The court heard Vessey was no longer working as an archaeologist and had been dealing with the illness and death of both his parents at the points in his life when he had committed his crimes.

He was given a four-month suspended prison sentence and ordered to carry out 270 hours of unpaid community work, as well as to compensate the man who had bought the vase from him on eBay.

Paul Barford said...

On the contrary Mr Herbert, I know exactly what I am talking about and can spell it a good sight better.
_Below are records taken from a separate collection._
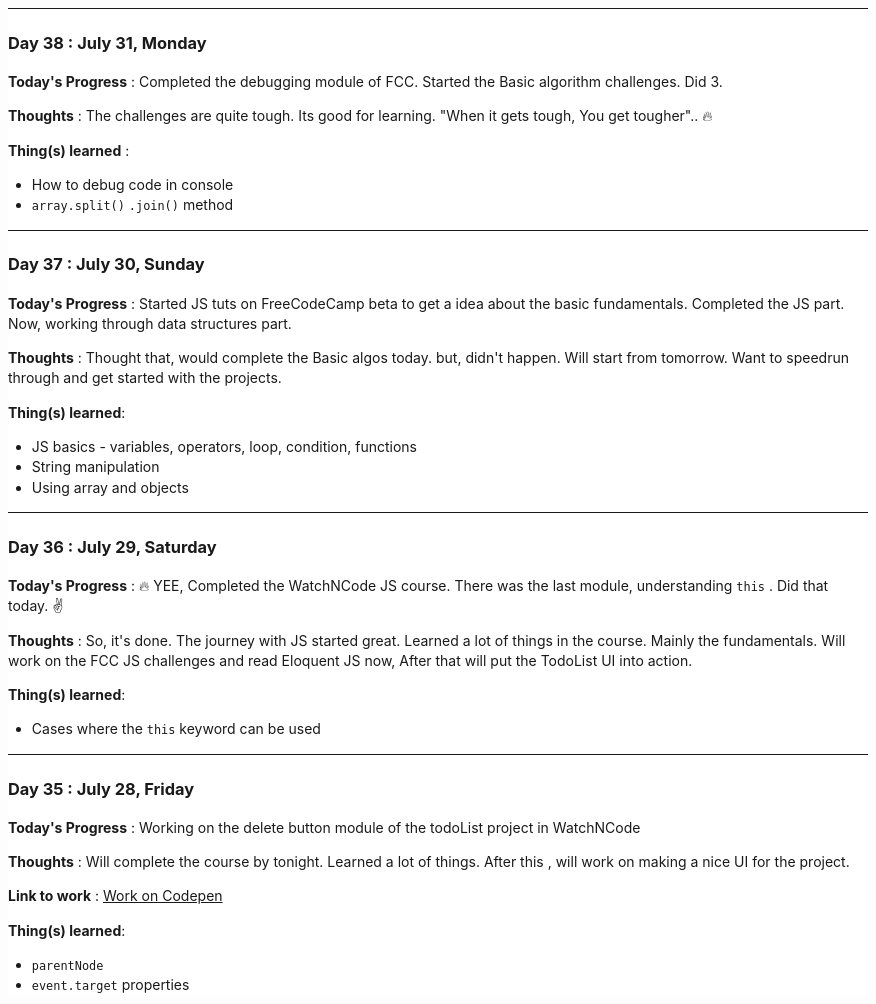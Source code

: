  ------------

 ### Day 38 : July 31, Monday
 **Today's Progress** : Completed the debugging module of FCC. Started the Basic algorithm challenges. Did 3.

 **Thoughts** : The challenges are quite tough. Its good for learning. "When it gets tough, You get tougher".. :fire:

 **Thing(s) learned** :
 * How to debug code in console
 * `array.split()` `.join()` method

 ------------

 ### Day 37 : July 30, Sunday

**Today's Progress** : Started JS tuts on FreeCodeCamp beta to get a idea about the basic fundamentals. Completed the JS part. Now, working through data structures part.

**Thoughts** : Thought that, would complete the Basic algos today. but, didn't happen. Will start from tomorrow. Want to speedrun through and get started with the projects.

**Thing(s) learned**:
* JS basics - variables, operators, loop, condition, functions
* String manipulation
* Using array and objects

------------

 ### Day 36 : July 29, Saturday

**Today's Progress** : :fire: YEE,  Completed the WatchNCode JS course. There was the last module, understanding `this` . Did that today. :v:

**Thoughts** : So, it's done. The journey with JS started great. Learned a lot of things in the course. Mainly the fundamentals. Will work on the FCC JS challenges and read Eloquent JS now, After that will put the TodoList UI into action.

**Thing(s) learned**:
* Cases where the `this` keyword can be used

------------

 ### Day 35 : July 28, Friday

**Today's Progress** : Working on the delete button module of the todoList project in WatchNCode

**Thoughts** : Will complete the course by tonight. Learned a lot of things. After this , will work on making a nice UI for the project.

**Link to work** : [Work on Codepen](https://codepen.io/shovanch/pen/ZJEQbV/)

**Thing(s) learned**:
* `parentNode`
* `event.target` properties
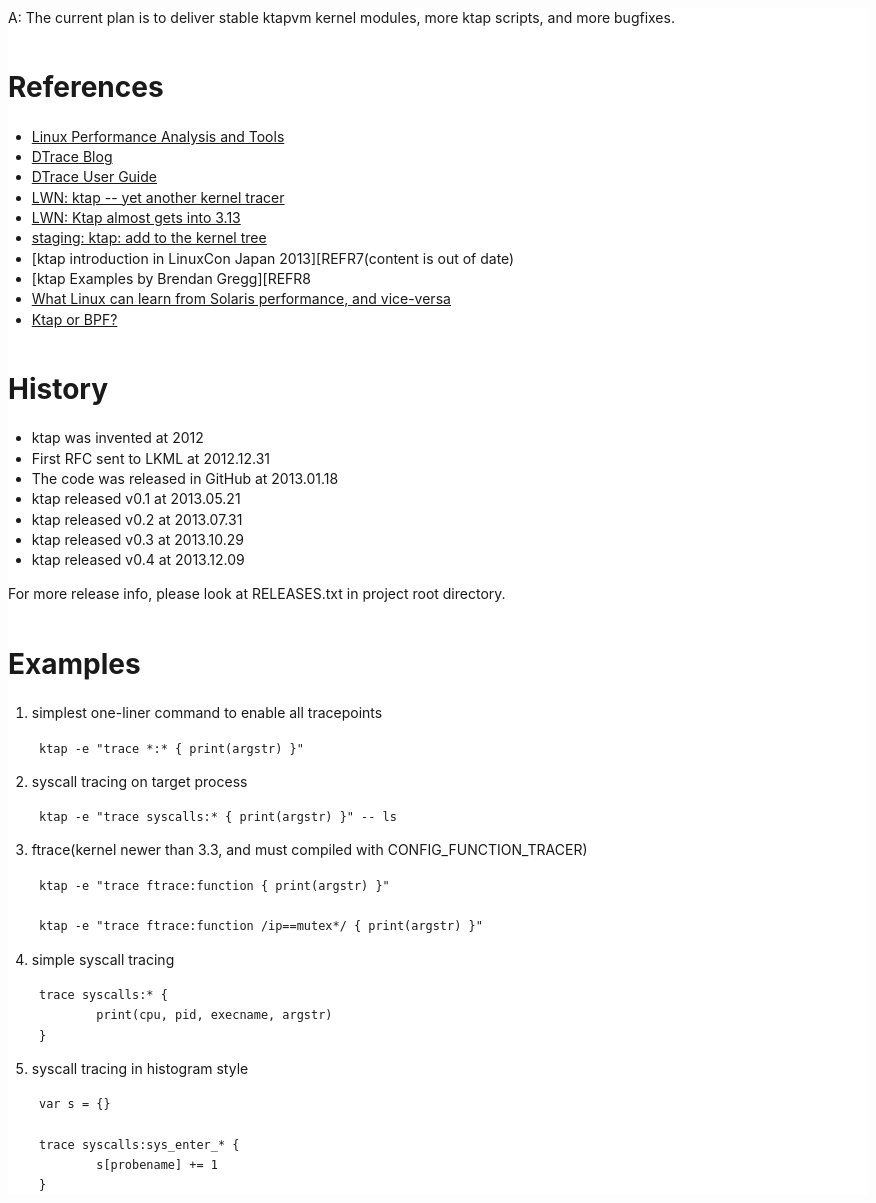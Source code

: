 A: The current plan is to deliver stable ktapvm kernel modules, more ktap scripts, and more bugfixes.

# References

* [Linux Performance Analysis and Tools][REF1]
* [DTrace Blog][REF2]
* [DTrace User Guide][REF3]
* [LWN: ktap -- yet another kernel tracer][REF4]
* [LWN: Ktap almost gets into 3.13][REF5]
* [staging: ktap: add to the kernel tree][REF6]
* [ktap introduction in LinuxCon Japan 2013][REFR7(content is out of date)
* [ktap Examples by Brendan Gregg][REFR8
* [What Linux can learn from Solaris performance, and vice-versa][REF9]
* [Ktap or BPF?][REF10]

[REF1]: http://www.brendangregg.com/Slides/SCaLE_Linux_Performance2013.pdf
[REF2]: http://dtrace.org/blogs/
[REF3]: http://docs.huihoo.com/opensolaris/dtrace-user-guide/html/index.html
[REF4]: http://lwn.net/Articles/551314/
[REF5]: http://lwn.net/Articles/572788/
[REF6]: https://git.kernel.org/cgit/linux/kernel/git/torvalds/linux.git/commit/?id=c63a164271f81220ff4966d41218a9101f3d0ec4
[REF7]: http://events.linuxfoundation.org/sites/events/files/lcjpcojp13_zhangwei.pdf
[REF8]: http://www.brendangregg.com/ktap.html
[REF9]: http://www.slideshare.net/brendangregg/what-linux-can-learn-from-solaris-performance-and-viceversa
[REF10]: http://lwn.net/Articles/595565/

# History

* ktap was invented at 2012
* First RFC sent to LKML at 2012.12.31
* The code was released in GitHub at 2013.01.18
* ktap released v0.1 at 2013.05.21
* ktap released v0.2 at 2013.07.31
* ktap released v0.3 at 2013.10.29
* ktap released v0.4 at 2013.12.09

For more release info, please look at RELEASES.txt in project root directory.

# Examples

1. simplest one-liner command to enable all tracepoints

        ktap -e "trace *:* { print(argstr) }"
2. syscall tracing on target process

        ktap -e "trace syscalls:* { print(argstr) }" -- ls
3. ftrace(kernel newer than 3.3, and must compiled with CONFIG_FUNCTION_TRACER)

        ktap -e "trace ftrace:function { print(argstr) }"

        ktap -e "trace ftrace:function /ip==mutex*/ { print(argstr) }"
4. simple syscall tracing

        trace syscalls:* {
                print(cpu, pid, execname, argstr)
        }
5. syscall tracing in histogram style

        var s = {}

        trace syscalls:sys_enter_* {
                s[probename] += 1
        }


[samples_dir]: https://github.com/ktap/ktap/tree/master/samples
Two wrongs do NOT make a right, I've discussed the Vessey case before: http://paul-barford.blogspot.com/2013/05/bath-archaeological-thief-caught-after.html

I tell you what, YOU start another tekkie anti-archaeological blog, look at Texas tekkie Dick Stout's "Stout Standards" (sic) for some ideas.

Paul Barford said...

http://paul-barford.blogspot.com/2013/05/bath-archaeological-thief-caught-after.html?showComment=1370015888748#c966693930626384587

Unknown said...

The videos you have on your site belong to me and are copyright protected, which you do NOT have permission from me to display them on your site. Please remove them with immediate effect to prevent legal action taken against you. I will also be informing your website host of the same and ask them to take your site offline until you remove all of my content forthwith.

Unknown said...

The video footage you have on your site belong to me and are copyright protected. You do NOT have permission from to display them on your site. Please remove them with immediate effect to prevent legal action taken against you. I will also be informing your website host of the same and ask them to take your site offline until you remove all of my content forthwith.

Paul Barford said...

We've been through all this before, the "video" is not on my blog, there is a link to it. The video is where it was originally put on You Tube and the person who placed it there enabled embedding, which as has been pointed out is placing it in the public domain, at which point it is available in the usual manner for review, criticism and comment.

"inbeflatminor" is not a proper name, therefore not a legal entity. As the acknowledgement says, the video was posted by "Medway History Finders", if they were using it in a manner not in accordance with your wishes, I suggest you take it up with them. Threaten them with legal action.

The screenshots were chosen, produced and edited by me.

The person who took that jiggy film was guilty of some crap camerawork. He needs to practice more. It lacked wider angled shots placing the find in its local context. The sound quality was bad, you could not hear what people were saying and the loud voice-over with its inane questions was highly irritating. The editing was appalling, some of the scenes were in the wrong sequence. It was very difficult understanding what was going on.

Karl-James Langford said...

Well done for keeping the flag flying one day day this horrific hobby of destroying our archaeology by metal detecting will stop.

Karl-James Langford PGDipAH
Professional archaeologist
with Archaeology Cymru

Paul Barford said...

Gary Herbert has sent two comments, both of which I am disallowing as they (a) add nothing to the discussion (b) are merely ad hominem attacks and name -calling and (c) the spelling is atrocious.

I have a policy here (principle 9) of not allowing my guests to attack each other through the comments section of this blog. Respect that.

By all means contest what Mr Langford said but if you want to do it here, do so by reasoned argument and without calling him, or anyone else, names. And sort out how to spell the words you intend to use, makes you look less of a fool.